About 200 members of the Hospersa trade union marched through Pietermaritzburg on Friday afternoon to demand a meeting with KwaZulu-Natal premier Senzo Mchunu over mismanagement and corruption in the province's health department.

The Health and Other Service Personnel Trade Union of SA memorandum that was handed over to Zakhele Mnqayi, the deputy director-general, accused the province's health MEC Sibongiseni Dhlomo and health department head Sibongile Zungu of "presiding over a department that is perpetually in a state of mismanagement and corruption".

Hospersa spokeswoman Michelle Connolly, who read out the memorandum before it was handed over, highlighted examples of what the union perceived as mismanagement.

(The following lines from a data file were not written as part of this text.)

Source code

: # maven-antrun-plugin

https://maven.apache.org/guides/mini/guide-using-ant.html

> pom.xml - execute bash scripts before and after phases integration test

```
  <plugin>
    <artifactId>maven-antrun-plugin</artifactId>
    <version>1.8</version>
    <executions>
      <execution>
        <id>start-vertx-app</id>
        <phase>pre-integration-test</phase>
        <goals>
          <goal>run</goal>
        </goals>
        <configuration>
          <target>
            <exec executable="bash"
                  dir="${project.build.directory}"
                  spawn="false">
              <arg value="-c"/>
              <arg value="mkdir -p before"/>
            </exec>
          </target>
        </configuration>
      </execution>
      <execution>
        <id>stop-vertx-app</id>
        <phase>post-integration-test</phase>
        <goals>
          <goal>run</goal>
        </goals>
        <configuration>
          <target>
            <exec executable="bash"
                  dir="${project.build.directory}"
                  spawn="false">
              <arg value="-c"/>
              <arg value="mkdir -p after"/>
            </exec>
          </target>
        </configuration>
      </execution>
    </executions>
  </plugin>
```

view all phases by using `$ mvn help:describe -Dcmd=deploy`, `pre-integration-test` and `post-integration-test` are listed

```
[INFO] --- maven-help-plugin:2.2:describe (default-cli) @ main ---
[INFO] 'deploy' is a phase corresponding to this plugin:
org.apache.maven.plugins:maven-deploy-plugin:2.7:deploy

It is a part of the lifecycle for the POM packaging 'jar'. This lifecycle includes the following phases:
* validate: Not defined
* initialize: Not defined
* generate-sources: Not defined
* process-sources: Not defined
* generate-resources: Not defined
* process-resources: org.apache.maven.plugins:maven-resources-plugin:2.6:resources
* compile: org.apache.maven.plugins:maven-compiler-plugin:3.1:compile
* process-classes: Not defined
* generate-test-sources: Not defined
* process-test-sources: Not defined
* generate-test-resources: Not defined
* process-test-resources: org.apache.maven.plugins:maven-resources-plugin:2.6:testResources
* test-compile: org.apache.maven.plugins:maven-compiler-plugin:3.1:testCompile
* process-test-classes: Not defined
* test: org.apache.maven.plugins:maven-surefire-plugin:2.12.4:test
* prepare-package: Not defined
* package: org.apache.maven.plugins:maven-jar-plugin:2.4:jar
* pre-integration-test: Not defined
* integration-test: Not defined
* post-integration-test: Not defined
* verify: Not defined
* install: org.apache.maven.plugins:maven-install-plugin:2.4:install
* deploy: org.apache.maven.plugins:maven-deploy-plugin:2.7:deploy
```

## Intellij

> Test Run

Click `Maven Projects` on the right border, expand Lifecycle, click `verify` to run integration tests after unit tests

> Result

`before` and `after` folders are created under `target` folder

Referring to a recent Sapa report that the department had leased a hospital lorry for R52.8 million and bought another for R4.9 million, Connolly said the explanations on the tender awarded to Mzansi Lifecare (Pty) Ltd were needed.

"Furthermore, Mzansi Lifecare, one of the service providers in question, actually threatened a journalist investigating this matter.

"What type of conduct is that from a service provider? Does the state now enter into contracts with thugs who have no respect for basic democratic processes or for the principle of freedom of speech?"

She also questioned Dhlomo's failure to answer questions put to him in the provincial legislature.

She said the province's health department had still failed to provide a reasonable explanation as to why two state-of-the art cancer radiotherapy machines that cost R120 million were standing idle.

"The tender relating to the procurement of this radiography equipment has been under investigation since 2009, yet, to date, nobody has been charged," she said.

She said there was also a crisis when it came to the provincial ambulance service and pointed out that patients at Stanger Provincial Hospital, King Edward VIII and Addington hospitals in Durban "couldn't even get a diagnosis" because those hospitals CT scanners were out of order. The department, she said, had failed to service the machines.

She questioned the department's decision to provide police case numbers that did not match the crimes that were allegedly being investigated in the department.

Earlier this month the Democratic Alliance revealed that three case numbers related to corruption investigation and which provided by the department to the KZN Legislature's Standing Committee on Public Accounts were in fact cases for urinating in public, malicious damage to property and driving without a drivers licence.

"While Hospersa is already aware that the MEC is a liar, as he has proven that much to us, the notion that fraudsters are running one of the most important portfolios in the province is incomprehensible.

Hospersa demands a meeting with KZN premier Senzo Mchunu," she said.